### Try it
Give the number of lines in the records below that include the word "typedef", and add nothing to it.

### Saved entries
*** Block opens ***
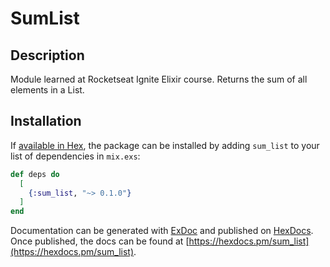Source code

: # SumList

## Description

Module learned at Rocketseat Ignite Elixir course.
Returns the sum of all elements in a List.

## Installation

If [available in Hex](https://hex.pm/docs/publish), the package can be installed
by adding `sum_list` to your list of dependencies in `mix.exs`:

```elixir
def deps do
  [
    {:sum_list, "~> 0.1.0"}
  ]
end
```

Documentation can be generated with [ExDoc](https://github.com/elixir-lang/ex_doc)
and published on [HexDocs](https://hexdocs.pm). Once published, the docs can
be found at [https://hexdocs.pm/sum_list](https://hexdocs.pm/sum_list).

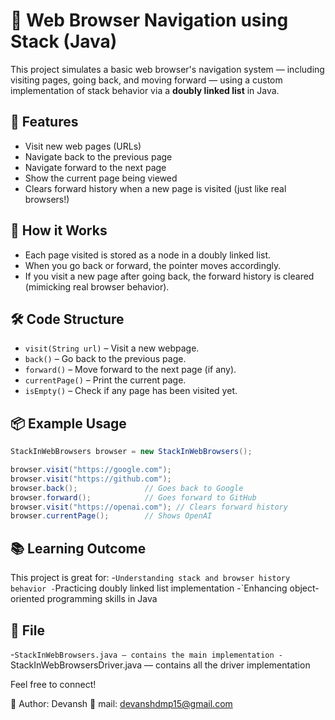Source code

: # 🧭 Web Browser Navigation using Stack (Java)

This project simulates a basic web browser's navigation system — including visiting pages, going back, and moving forward — using a custom implementation of stack behavior via a **doubly linked list** in Java.

## 🚀 Features

- Visit new web pages (URLs)
- Navigate back to the previous page
- Navigate forward to the next page
- Show the current page being viewed
- Clears forward history when a new page is visited (just like real browsers!)

## 🧠 How it Works

- Each page visited is stored as a node in a doubly linked list.
- When you go back or forward, the pointer moves accordingly.
- If you visit a new page after going back, the forward history is cleared (mimicking real browser behavior).

## 🛠️ Code Structure

- `visit(String url)` – Visit a new webpage.
- `back()` – Go back to the previous page.
- `forward()` – Move forward to the next page (if any).
- `currentPage()` – Print the current page.
- `isEmpty()` – Check if any page has been visited yet.

## 📦 Example Usage

```java
StackInWebBrowsers browser = new StackInWebBrowsers();

browser.visit("https://google.com");
browser.visit("https://github.com");
browser.back();               // Goes back to Google
browser.forward();            // Goes forward to GitHub
browser.visit("https://openai.com"); // Clears forward history
browser.currentPage();        // Shows OpenAI
```
## 📚 Learning Outcome
This project is great for:
-`Understanding stack and browser history behavior
-`Practicing doubly linked list implementation
-`Enhancing object-oriented programming skills in Java

## 📁 File
-`StackInWebBrowsers.java — contains the main implementation
-`StackInWebBrowsersDriver.java — contains all the driver implementation

Feel free to connect!

📌 Author: Devansh
📅 mail: devanshdmp15@gmail.com
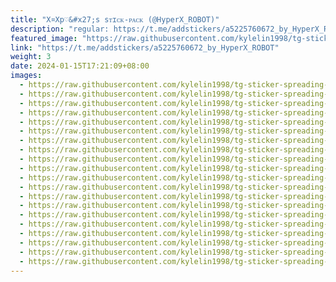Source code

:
 ```yaml
---
title: "X¤Xp♡&#x27;s sᴛɪᴄᴋ-ᴘᴀᴄᴋ (@HyperX_ROBOT)"
description: "regular: https://t.me/addstickers/a5225760672_by_HyperX_ROBOT"
featured_image: "https://raw.githubusercontent.com/kylelin1998/tg-sticker-spreading-worldwide-images/main/img/1f7602f8-d1c6-47a9-b247-4400e30bf50c.jpg"
link: "https://t.me/addstickers/a5225760672_by_HyperX_ROBOT"
weight: 3
date: 2024-01-15T17:21:09+08:00
images:
  - https://raw.githubusercontent.com/kylelin1998/tg-sticker-spreading-worldwide-images/main/img/1f7602f8-d1c6-47a9-b247-4400e30bf50c.jpg
  - https://raw.githubusercontent.com/kylelin1998/tg-sticker-spreading-worldwide-images/main/img/21571baf-d427-41d9-bd55-d1f60d13f66d.jpg
  - https://raw.githubusercontent.com/kylelin1998/tg-sticker-spreading-worldwide-images/main/img/2b8b64d9-5797-471f-a628-909dd60cb88d.jpg
  - https://raw.githubusercontent.com/kylelin1998/tg-sticker-spreading-worldwide-images/main/img/208b6585-2bae-4799-b817-dec1d9074cd7.jpg
  - https://raw.githubusercontent.com/kylelin1998/tg-sticker-spreading-worldwide-images/main/img/95c9d762-8658-445b-bb8e-8eebdd2f60a9.jpg
  - https://raw.githubusercontent.com/kylelin1998/tg-sticker-spreading-worldwide-images/main/img/a990b9a5-a784-4653-94b1-684c5451a6ba.jpg
  - https://raw.githubusercontent.com/kylelin1998/tg-sticker-spreading-worldwide-images/main/img/0bf0a323-cbbe-48d0-b672-25d4b970501c.jpg
  - https://raw.githubusercontent.com/kylelin1998/tg-sticker-spreading-worldwide-images/main/img/99a4f8c7-dfae-4057-b874-da3d3a464bf5.jpg
  - https://raw.githubusercontent.com/kylelin1998/tg-sticker-spreading-worldwide-images/main/img/86005f37-eb92-4d4c-b38f-7138820308e9.jpg
  - https://raw.githubusercontent.com/kylelin1998/tg-sticker-spreading-worldwide-images/main/img/9256f4c6-1f78-4fc2-9f2d-b1632018d29d.jpg
  - https://raw.githubusercontent.com/kylelin1998/tg-sticker-spreading-worldwide-images/main/img/14855cfa-b40d-4d5a-aa62-ca7297b08a3d.jpg
  - https://raw.githubusercontent.com/kylelin1998/tg-sticker-spreading-worldwide-images/main/img/75ecd3ad-6d64-4928-9f8a-b4a7f6dc9390.jpg
  - https://raw.githubusercontent.com/kylelin1998/tg-sticker-spreading-worldwide-images/main/img/192b39bb-ae98-4ce5-a384-7214c4e08d64.jpg
  - https://raw.githubusercontent.com/kylelin1998/tg-sticker-spreading-worldwide-images/main/img/ef19496c-e583-484d-8a2c-70f563c2b1d6.jpg
  - https://raw.githubusercontent.com/kylelin1998/tg-sticker-spreading-worldwide-images/main/img/fbcb9456-30ca-4af3-8b35-7bfd4d164ba8.jpg
  - https://raw.githubusercontent.com/kylelin1998/tg-sticker-spreading-worldwide-images/main/img/f4292e98-f353-4893-974c-29a0dc609772.jpg
  - https://raw.githubusercontent.com/kylelin1998/tg-sticker-spreading-worldwide-images/main/img/d7ce4c68-1acf-4025-a643-1d734f56d42d.jpg
  - https://raw.githubusercontent.com/kylelin1998/tg-sticker-spreading-worldwide-images/main/img/2139fa32-e895-47aa-abbf-e58128b31cb9.jpg
  - https://raw.githubusercontent.com/kylelin1998/tg-sticker-spreading-worldwide-images/main/img/947b518f-8fb4-4200-a420-997267ff4630.jpg
  - https://raw.githubusercontent.com/kylelin1998/tg-sticker-spreading-worldwide-images/main/img/f3f5fe32-f83e-4127-ba87-50e2862afca7.jpg
---
```

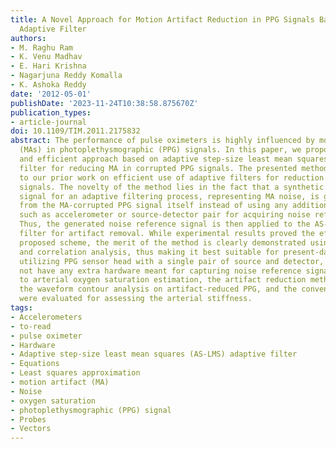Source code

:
 ```yaml
---
title: A Novel Approach for Motion Artifact Reduction in PPG Signals Based on AS-LMS
  Adaptive Filter
authors:
- M. Raghu Ram
- K. Venu Madhav
- E. Hari Krishna
- Nagarjuna Reddy Komalla
- K. Ashoka Reddy
date: '2012-05-01'
publishDate: '2023-11-24T10:38:58.875670Z'
publication_types:
- article-journal
doi: 10.1109/TIM.2011.2175832
abstract: The performance of pulse oximeters is highly influenced by motion artifacts
  (MAs) in photoplethysmographic (PPG) signals. In this paper, we propose a simple
  and efficient approach based on adaptive step-size least mean squares (AS-LMS) adaptive
  filter for reducing MA in corrupted PPG signals. The presented method is an extension
  to our prior work on efficient use of adaptive filters for reduction of MA in PPG
  signals. The novelty of the method lies in the fact that a synthetic noise reference
  signal for an adaptive filtering process, representing MA noise, is generated internally
  from the MA-corrupted PPG signal itself instead of using any additional hardware
  such as accelerometer or source-detector pair for acquiring noise reference signal.
  Thus, the generated noise reference signal is then applied to the AS-LMS adaptive
  filter for artifact removal. While experimental results proved the efficacy of the
  proposed scheme, the merit of the method is clearly demonstrated using convergence
  and correlation analysis, thus making it best suitable for present-day pulse oximeters
  utilizing PPG sensor head with a single pair of source and detector, which does
  not have any extra hardware meant for capturing noise reference signal. In addition
  to arterial oxygen saturation estimation, the artifact reduction method facilitated
  the waveform contour analysis on artifact-reduced PPG, and the conventional parameters
  were evaluated for assessing the arterial stiffness.
tags:
- Accelerometers
- to-read
- pulse oximeter
- Hardware
- Adaptive step-size least mean squares (AS-LMS) adaptive filter
- Equations
- Least squares approximation
- motion artifact (MA)
- Noise
- oxygen saturation
- photoplethysmographic (PPG) signal
- Probes
- Vectors
---
```


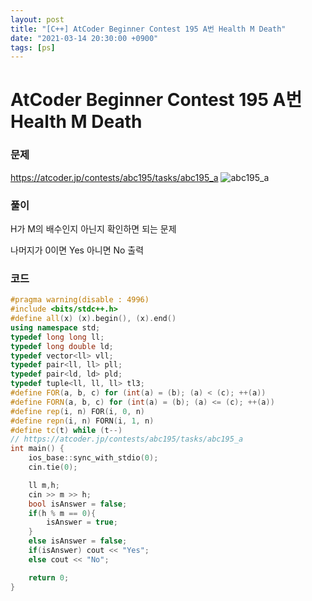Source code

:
 ```yaml
---
layout: post
title: "[C++] AtCoder Beginner Contest 195 A번 Health M Death"
date: "2021-03-14 20:30:00 +0900"
tags: [ps]
---
```


# AtCoder Beginner Contest 195 A번 Health M Death
### 문제

https://atcoder.jp/contests/abc195/tasks/abc195_a
![abc195_a](https://i.imgur.com/FfbQuFD.png)
  
  
### 풀이

H가 M의 배수인지 아닌지 확인하면 되는 문제

나머지가 0이면 Yes 아니면 No 출력

### 코드

```cpp
#pragma warning(disable : 4996)
#include <bits/stdc++.h>
#define all(x) (x).begin(), (x).end()
using namespace std;
typedef long long ll;
typedef long double ld;
typedef vector<ll> vll;
typedef pair<ll, ll> pll;
typedef pair<ld, ld> pld;
typedef tuple<ll, ll, ll> tl3;
#define FOR(a, b, c) for (int(a) = (b); (a) < (c); ++(a))
#define FORN(a, b, c) for (int(a) = (b); (a) <= (c); ++(a))
#define rep(i, n) FOR(i, 0, n)
#define repn(i, n) FORN(i, 1, n)
#define tc(t) while (t--)
// https://atcoder.jp/contests/abc195/tasks/abc195_a
int main() {
    ios_base::sync_with_stdio(0);
    cin.tie(0);

    ll m,h;
    cin >> m >> h;
    bool isAnswer = false;
    if(h % m == 0){
        isAnswer = true;
    }
    else isAnswer = false;
    if(isAnswer) cout << "Yes";
    else cout << "No";

    return 0;
}
```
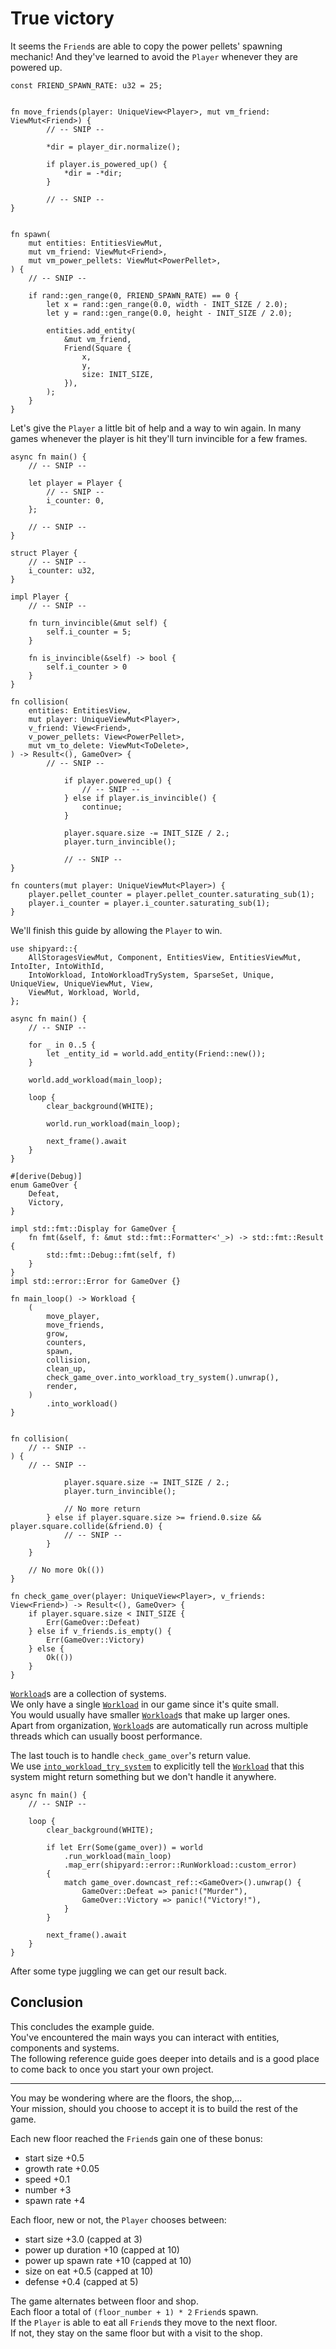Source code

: # True victory

It seems the `Friend`s are able to copy the power pellets' spawning mechanic!
And they've learned to avoid the `Player` whenever they are powered up.

```rust,noplaypen
const FRIEND_SPAWN_RATE: u32 = 25;


fn move_friends(player: UniqueView<Player>, mut vm_friend: ViewMut<Friend>) {
        // -- SNIP --

        *dir = player_dir.normalize();

        if player.is_powered_up() {
            *dir = -*dir;
        }

        // -- SNIP --
}


fn spawn(
    mut entities: EntitiesViewMut,
    mut vm_friend: ViewMut<Friend>,
    mut vm_power_pellets: ViewMut<PowerPellet>,
) {
    // -- SNIP --

    if rand::gen_range(0, FRIEND_SPAWN_RATE) == 0 {
        let x = rand::gen_range(0.0, width - INIT_SIZE / 2.0);
        let y = rand::gen_range(0.0, height - INIT_SIZE / 2.0);

        entities.add_entity(
            &mut vm_friend,
            Friend(Square {
                x,
                y,
                size: INIT_SIZE,
            }),
        );
    }
}
```

Let's give the `Player` a little bit of help and a way to win again.
In many games whenever the player is hit they'll turn invincible for a few frames.

```rust,noplaypen
async fn main() {
    // -- SNIP --

    let player = Player {
        // -- SNIP --
        i_counter: 0,
    };

    // -- SNIP --
}

struct Player {
    // -- SNIP --
    i_counter: u32,
}

impl Player {
    // -- SNIP --

    fn turn_invincible(&mut self) {
        self.i_counter = 5;
    }

    fn is_invincible(&self) -> bool {
        self.i_counter > 0
    }
}

fn collision(
    entities: EntitiesView,
    mut player: UniqueViewMut<Player>,
    v_friend: View<Friend>,
    v_power_pellets: View<PowerPellet>,
    mut vm_to_delete: ViewMut<ToDelete>,
) -> Result<(), GameOver> {
        // -- SNIP --

            if player.powered_up() {
                // -- SNIP --
            } else if player.is_invincible() {
                continue;
            }

            player.square.size -= INIT_SIZE / 2.;
            player.turn_invincible();

            // -- SNIP --
}

fn counters(mut player: UniqueViewMut<Player>) {
    player.pellet_counter = player.pellet_counter.saturating_sub(1);
    player.i_counter = player.i_counter.saturating_sub(1);
}
```

We'll finish this guide by allowing the `Player` to win.

```rust,noplaypen
use shipyard::{
    AllStoragesViewMut, Component, EntitiesView, EntitiesViewMut, IntoIter, IntoWithId,
    IntoWorkload, IntoWorkloadTrySystem, SparseSet, Unique, UniqueView, UniqueViewMut, View,
    ViewMut, Workload, World,
};

async fn main() {
    // -- SNIP --

    for _ in 0..5 {
        let _entity_id = world.add_entity(Friend::new());
    }

    world.add_workload(main_loop);

    loop {
        clear_background(WHITE);

        world.run_workload(main_loop);

        next_frame().await
    }
}

#[derive(Debug)]
enum GameOver {
    Defeat,
    Victory,
}

impl std::fmt::Display for GameOver {
    fn fmt(&self, f: &mut std::fmt::Formatter<'_>) -> std::fmt::Result {
        std::fmt::Debug::fmt(self, f)
    }
}
impl std::error::Error for GameOver {}

fn main_loop() -> Workload {
    (
        move_player,
        move_friends,
        grow,
        counters,
        spawn,
        collision,
        clean_up,
        check_game_over.into_workload_try_system().unwrap(),
        render,
    )
        .into_workload()
}


fn collision(
    // -- SNIP --
) {
    // -- SNIP --

            player.square.size -= INIT_SIZE / 2.;
            player.turn_invincible();

            // No more return
        } else if player.square.size >= friend.0.size && player.square.collide(&friend.0) {
            // -- SNIP --
        }
    }

    // No more Ok(())
}

fn check_game_over(player: UniqueView<Player>, v_friends: View<Friend>) -> Result<(), GameOver> {
    if player.square.size < INIT_SIZE {
        Err(GameOver::Defeat)
    } else if v_friends.is_empty() {
        Err(GameOver::Victory)
    } else {
        Ok(())
    }
}
```

[`Workload`](https://docs.rs/shipyard/latest/shipyard/struct.Workload.html)s are a collection of systems.\
We only have a single [`Workload`](https://docs.rs/shipyard/latest/shipyard/struct.Workload.html) in our game since it's quite small.\
You would usually have smaller [`Workload`](https://docs.rs/shipyard/latest/shipyard/struct.Workload.html)s that make up larger ones.\
Apart from organization, [`Workload`](https://docs.rs/shipyard/latest/shipyard/struct.Workload.html)s are automatically run across multiple threads which can usually boost performance.

The last touch is to handle `check_game_over`'s return value.\
We use [`into_workload_try_system`](https://docs.rs/shipyard/latest/shipyard/trait.IntoWorkloadTrySystem.html#tymethod.into_workload_try_system) to explicitly tell the [`Workload`](https://docs.rs/shipyard/latest/shipyard/struct.Workload.html) that this system might return something but we don't handle it anywhere.

```rust,noplaypen
async fn main() {
    // -- SNIP --

    loop {
        clear_background(WHITE);

        if let Err(Some(game_over)) = world
            .run_workload(main_loop)
            .map_err(shipyard::error::RunWorkload::custom_error)
        {
            match game_over.downcast_ref::<GameOver>().unwrap() {
                GameOver::Defeat => panic!("Murder"),
                GameOver::Victory => panic!("Victory!"),
            }
        }

        next_frame().await
    }
}
```

After some type juggling we can get our result back.

## Conclusion

This concludes the example guide.\
You've encountered the main ways you can interact with entities, components and systems.\
The following reference guide goes deeper into details and is a good place to come back to once you start your own project.

---

You may be wondering where are the floors, the shop,...\
Your mission, should you choose to accept it is to build the rest of the game.

Each new floor reached the `Friend`s gain one of these bonus:
- start size +0.5
- growth rate +0.05
- speed +0.1
- number +3
- spawn rate +4

Each floor, new or not, the `Player` chooses between:
- start size +3.0 (capped at 3)
- power up duration +10 (capped at 10)
- power up spawn rate +10 (capped at 10)
- size on eat +0.5 (capped at 10)
- defense +0.4 (capped at 5)

The game alternates between floor and shop.\
Each floor a total of `(floor_number + 1) * 2` `Friend`s spawn.\
If the `Player` is able to eat all `Friend`s they move to the next floor.\
If not, they stay on the same floor but with a visit to the shop.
*** Block closes ***
### Answer space
6